Response: According to reviewer's kindly suggestions, we have demonstrated particular advantage of this quantum dot in the revised manuscript. Traditionally, for various bioimaging applications, fluorophores such as indocyanine green are widely accepted. Although the fluorophores are preferred, but they are susceptible to photobleaching, low signal intensity, and spectral overlapping. In case of organic dyes, the microenvironment (including matrix polarity, viscosity, pH and ionic strength and presence of surfactants) affects the spectral position, fluorescence lifetime and the intensity of the absorption and emission bands. These limitations hinder their use especially in multiplexed bioimaging applications. QDs are better in the case of multispectral imaging as they exhibit size tunability with narrow emission spectrum. Moreover, they are thermally and photo-chemically stable as compared to their counterparts. Furthermore, they exhibit a broad range of emission wavelengths which extend deep into the NIR region with longer fluorescence lifetime. However, QDs need to be biocompatible and reproducible to be suited as an ideal bioimaging agent. Therefore, QDs were encapsulated into liposome for good biocompatibility in our study.

Comment 1: Kindly show in vitro cell toxicity assay of the quantum dots used in this study to prove biocompatibility.
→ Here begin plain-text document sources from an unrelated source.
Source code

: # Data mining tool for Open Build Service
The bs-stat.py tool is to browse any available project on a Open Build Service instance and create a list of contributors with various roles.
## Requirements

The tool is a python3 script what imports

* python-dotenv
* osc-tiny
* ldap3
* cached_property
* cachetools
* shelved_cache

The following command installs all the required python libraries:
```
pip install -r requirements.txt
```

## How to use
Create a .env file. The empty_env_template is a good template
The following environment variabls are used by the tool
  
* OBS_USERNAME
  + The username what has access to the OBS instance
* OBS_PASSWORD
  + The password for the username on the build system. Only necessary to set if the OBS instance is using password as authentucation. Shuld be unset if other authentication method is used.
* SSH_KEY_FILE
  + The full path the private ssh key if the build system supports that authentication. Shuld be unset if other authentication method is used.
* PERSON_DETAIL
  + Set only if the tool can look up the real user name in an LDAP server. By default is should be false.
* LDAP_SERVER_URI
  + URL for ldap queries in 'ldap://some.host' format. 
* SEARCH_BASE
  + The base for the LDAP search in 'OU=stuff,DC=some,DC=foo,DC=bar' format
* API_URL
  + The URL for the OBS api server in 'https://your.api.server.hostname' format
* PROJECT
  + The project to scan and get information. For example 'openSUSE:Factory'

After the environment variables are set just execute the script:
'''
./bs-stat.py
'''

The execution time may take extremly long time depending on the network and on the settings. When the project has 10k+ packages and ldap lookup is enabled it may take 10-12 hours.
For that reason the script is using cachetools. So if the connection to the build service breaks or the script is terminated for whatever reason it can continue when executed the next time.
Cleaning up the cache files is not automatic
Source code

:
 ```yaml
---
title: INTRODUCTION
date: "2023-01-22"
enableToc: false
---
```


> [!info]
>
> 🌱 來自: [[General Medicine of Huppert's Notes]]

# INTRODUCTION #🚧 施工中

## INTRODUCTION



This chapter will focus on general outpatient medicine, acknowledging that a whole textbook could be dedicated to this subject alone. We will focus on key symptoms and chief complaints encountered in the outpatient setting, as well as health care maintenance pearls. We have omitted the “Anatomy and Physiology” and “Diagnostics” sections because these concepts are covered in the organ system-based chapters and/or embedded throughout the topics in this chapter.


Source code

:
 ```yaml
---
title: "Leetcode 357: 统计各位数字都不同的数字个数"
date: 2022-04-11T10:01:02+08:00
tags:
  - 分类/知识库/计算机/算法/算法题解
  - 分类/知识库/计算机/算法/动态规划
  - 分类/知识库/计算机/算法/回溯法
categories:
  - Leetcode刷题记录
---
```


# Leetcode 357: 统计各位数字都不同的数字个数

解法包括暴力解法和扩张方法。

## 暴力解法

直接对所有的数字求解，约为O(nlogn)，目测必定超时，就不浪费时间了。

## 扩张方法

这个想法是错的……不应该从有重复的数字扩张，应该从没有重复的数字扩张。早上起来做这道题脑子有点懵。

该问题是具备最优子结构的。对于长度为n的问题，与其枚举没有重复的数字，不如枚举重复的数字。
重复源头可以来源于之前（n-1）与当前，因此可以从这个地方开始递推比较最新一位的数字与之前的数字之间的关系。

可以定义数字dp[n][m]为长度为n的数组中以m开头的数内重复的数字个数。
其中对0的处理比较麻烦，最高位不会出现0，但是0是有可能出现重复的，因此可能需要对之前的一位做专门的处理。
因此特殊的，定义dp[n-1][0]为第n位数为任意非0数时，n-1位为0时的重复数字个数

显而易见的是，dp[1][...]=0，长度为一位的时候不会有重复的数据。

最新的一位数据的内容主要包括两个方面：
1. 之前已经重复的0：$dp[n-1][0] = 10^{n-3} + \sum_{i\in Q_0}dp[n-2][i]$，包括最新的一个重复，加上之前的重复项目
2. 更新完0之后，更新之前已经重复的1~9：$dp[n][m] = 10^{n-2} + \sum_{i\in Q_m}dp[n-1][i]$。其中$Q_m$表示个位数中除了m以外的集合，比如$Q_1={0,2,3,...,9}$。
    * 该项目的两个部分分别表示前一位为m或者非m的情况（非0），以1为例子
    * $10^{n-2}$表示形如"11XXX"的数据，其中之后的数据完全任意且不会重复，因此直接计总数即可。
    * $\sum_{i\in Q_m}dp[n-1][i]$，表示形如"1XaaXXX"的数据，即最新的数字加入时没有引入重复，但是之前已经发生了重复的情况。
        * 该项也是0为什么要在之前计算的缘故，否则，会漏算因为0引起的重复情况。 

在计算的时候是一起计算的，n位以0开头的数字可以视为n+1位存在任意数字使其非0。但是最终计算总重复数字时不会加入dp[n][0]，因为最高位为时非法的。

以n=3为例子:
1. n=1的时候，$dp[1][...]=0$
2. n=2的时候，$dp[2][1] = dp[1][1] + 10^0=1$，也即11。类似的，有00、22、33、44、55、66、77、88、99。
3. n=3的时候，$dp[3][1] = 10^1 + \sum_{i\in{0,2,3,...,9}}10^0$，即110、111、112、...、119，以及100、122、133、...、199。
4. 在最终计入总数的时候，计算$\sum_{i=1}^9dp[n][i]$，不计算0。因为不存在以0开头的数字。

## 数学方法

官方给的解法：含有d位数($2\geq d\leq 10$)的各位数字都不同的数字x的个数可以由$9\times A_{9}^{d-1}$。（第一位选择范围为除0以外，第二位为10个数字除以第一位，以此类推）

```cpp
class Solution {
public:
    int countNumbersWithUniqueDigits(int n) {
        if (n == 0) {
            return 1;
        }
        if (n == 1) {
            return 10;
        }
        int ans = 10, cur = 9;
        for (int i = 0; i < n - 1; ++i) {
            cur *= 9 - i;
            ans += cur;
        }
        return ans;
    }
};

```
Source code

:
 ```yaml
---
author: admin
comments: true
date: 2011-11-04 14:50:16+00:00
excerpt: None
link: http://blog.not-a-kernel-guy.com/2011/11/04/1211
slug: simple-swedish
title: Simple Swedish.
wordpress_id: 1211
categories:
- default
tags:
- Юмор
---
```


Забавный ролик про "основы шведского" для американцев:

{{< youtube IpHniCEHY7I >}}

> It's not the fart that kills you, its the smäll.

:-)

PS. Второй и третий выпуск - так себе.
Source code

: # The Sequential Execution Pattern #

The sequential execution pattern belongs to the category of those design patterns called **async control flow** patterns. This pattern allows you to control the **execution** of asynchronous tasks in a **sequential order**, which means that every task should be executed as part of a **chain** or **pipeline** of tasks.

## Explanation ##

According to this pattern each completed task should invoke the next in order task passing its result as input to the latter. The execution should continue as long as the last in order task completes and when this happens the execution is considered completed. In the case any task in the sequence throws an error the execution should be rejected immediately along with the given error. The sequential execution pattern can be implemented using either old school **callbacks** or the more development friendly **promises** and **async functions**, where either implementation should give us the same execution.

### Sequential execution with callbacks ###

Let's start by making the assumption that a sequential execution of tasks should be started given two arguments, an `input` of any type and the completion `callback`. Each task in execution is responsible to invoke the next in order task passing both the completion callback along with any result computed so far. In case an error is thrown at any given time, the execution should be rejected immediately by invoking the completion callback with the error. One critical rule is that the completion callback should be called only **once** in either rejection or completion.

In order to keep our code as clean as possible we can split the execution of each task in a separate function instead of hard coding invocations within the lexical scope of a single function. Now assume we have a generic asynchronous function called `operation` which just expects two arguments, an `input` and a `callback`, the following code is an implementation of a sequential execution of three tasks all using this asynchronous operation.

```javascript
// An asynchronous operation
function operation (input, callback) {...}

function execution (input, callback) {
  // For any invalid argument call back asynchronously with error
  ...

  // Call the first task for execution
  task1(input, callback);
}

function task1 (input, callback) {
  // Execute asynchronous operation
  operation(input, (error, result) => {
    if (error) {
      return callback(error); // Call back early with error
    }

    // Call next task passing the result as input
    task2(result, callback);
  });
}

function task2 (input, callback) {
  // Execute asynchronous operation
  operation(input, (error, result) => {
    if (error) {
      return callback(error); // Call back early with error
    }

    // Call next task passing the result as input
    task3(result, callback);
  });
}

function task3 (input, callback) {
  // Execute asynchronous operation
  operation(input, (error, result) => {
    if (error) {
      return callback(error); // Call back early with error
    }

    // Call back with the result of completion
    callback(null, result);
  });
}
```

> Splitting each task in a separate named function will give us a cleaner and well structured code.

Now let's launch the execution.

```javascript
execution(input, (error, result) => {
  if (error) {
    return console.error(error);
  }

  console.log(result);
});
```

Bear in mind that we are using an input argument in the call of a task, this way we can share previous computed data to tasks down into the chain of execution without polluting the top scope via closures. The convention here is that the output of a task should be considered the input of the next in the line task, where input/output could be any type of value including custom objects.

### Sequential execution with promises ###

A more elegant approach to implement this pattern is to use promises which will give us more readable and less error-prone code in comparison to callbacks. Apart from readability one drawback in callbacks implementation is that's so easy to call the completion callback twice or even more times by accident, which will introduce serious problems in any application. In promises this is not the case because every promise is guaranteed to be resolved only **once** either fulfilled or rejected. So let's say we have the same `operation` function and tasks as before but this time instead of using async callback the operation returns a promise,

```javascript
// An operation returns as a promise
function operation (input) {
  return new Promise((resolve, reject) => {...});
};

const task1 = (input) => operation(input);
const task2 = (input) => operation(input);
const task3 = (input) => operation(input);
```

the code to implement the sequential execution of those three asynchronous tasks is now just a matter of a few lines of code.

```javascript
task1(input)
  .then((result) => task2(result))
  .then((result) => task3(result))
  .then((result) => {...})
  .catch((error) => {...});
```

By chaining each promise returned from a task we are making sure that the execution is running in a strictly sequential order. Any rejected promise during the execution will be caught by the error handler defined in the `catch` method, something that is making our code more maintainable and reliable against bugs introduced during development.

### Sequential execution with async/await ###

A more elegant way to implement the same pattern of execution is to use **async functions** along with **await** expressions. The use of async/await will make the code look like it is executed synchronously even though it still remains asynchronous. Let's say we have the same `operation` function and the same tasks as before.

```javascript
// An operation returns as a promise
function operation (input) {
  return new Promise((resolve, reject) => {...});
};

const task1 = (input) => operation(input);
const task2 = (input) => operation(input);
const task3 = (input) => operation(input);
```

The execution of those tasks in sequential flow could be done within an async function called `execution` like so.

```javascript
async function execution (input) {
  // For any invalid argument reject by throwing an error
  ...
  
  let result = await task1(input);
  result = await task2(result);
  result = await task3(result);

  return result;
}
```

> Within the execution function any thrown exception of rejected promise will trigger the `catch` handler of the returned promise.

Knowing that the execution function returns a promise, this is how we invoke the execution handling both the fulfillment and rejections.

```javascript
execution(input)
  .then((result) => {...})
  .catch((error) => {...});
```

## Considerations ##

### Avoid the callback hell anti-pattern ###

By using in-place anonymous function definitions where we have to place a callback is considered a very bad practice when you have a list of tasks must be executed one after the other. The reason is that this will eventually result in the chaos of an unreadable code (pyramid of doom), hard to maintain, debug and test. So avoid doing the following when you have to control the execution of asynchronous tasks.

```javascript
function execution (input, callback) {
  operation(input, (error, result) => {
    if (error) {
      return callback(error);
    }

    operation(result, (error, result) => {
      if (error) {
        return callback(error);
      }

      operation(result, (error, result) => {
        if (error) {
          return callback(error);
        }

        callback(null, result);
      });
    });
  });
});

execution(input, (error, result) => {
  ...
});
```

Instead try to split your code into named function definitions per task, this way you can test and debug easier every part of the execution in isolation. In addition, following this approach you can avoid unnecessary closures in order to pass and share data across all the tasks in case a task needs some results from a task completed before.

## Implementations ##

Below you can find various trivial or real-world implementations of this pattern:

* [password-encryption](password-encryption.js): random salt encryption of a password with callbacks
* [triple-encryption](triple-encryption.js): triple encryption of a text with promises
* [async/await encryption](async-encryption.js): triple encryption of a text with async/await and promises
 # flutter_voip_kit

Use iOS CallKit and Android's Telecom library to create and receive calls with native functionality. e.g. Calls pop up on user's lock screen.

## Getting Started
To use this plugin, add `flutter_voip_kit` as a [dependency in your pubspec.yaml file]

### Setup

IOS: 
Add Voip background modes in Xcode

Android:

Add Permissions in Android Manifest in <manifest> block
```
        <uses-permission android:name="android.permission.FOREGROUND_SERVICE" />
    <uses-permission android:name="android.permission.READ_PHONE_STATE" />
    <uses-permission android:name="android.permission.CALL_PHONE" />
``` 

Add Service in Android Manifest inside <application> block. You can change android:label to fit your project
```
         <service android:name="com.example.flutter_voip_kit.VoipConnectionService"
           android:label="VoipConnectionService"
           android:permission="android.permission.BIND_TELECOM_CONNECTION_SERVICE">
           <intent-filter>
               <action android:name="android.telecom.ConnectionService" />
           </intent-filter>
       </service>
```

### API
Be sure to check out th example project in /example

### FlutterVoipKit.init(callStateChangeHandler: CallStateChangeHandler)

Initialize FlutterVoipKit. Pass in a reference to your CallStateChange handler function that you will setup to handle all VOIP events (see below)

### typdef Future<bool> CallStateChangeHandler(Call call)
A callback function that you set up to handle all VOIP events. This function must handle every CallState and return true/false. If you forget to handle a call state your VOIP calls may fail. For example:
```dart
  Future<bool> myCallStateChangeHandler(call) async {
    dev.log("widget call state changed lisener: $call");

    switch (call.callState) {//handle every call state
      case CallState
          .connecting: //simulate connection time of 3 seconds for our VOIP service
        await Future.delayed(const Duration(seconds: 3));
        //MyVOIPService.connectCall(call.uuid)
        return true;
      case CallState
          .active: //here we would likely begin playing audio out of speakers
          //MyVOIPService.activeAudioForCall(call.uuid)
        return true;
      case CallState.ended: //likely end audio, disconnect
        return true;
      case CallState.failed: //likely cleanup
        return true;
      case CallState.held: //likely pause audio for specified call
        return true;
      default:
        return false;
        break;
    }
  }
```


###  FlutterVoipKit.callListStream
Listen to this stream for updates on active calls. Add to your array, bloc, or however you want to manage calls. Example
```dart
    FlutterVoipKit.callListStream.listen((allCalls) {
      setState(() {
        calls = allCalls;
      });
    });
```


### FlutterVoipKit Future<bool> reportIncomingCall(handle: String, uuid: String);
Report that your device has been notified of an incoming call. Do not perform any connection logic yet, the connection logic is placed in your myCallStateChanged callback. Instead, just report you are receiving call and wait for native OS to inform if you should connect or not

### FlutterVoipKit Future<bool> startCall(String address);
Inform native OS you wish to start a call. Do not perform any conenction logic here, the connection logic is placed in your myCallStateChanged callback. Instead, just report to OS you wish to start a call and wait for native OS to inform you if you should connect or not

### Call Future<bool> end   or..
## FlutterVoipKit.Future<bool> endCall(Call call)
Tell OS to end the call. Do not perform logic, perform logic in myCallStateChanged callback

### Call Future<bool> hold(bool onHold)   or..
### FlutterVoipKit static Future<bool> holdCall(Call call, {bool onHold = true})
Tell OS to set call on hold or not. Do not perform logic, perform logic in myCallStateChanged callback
Response: Thank you for you constructive suggestions, we have supplemented in vitro cell toxicity assay of the quantum dots. As shown in Figure I, different concentrations of iRGD-QDLM and QDLM all had no effect on 4T1 cell viability. In addition, high concentrations of quantum dots influenced the cell viability to some extent. However, quantum dots encapsulated into liposome would reduce its cytotoxicity and improve its biocompatibility. In addition, concentrations of quantum dots were usually lower than 1 mg in the experiment.

Figure I. Cell viability assay of of 4T1 cells determined by the CCK-8 assay after incubation with various concentrations of quantum dots (QD), αvβ3 integrin-targeted quantum dots loaded liposome-microbubbles complexes (iRGD-QDLM), and quantum dots loaded liposome-microbubbles complexes (QDLM) for 24 h.

 

Comment 2: Please explain why other common dyes such as indocyanine green or other quantum dots used in literature was not used instead to provide the optical imaging properties for their agent?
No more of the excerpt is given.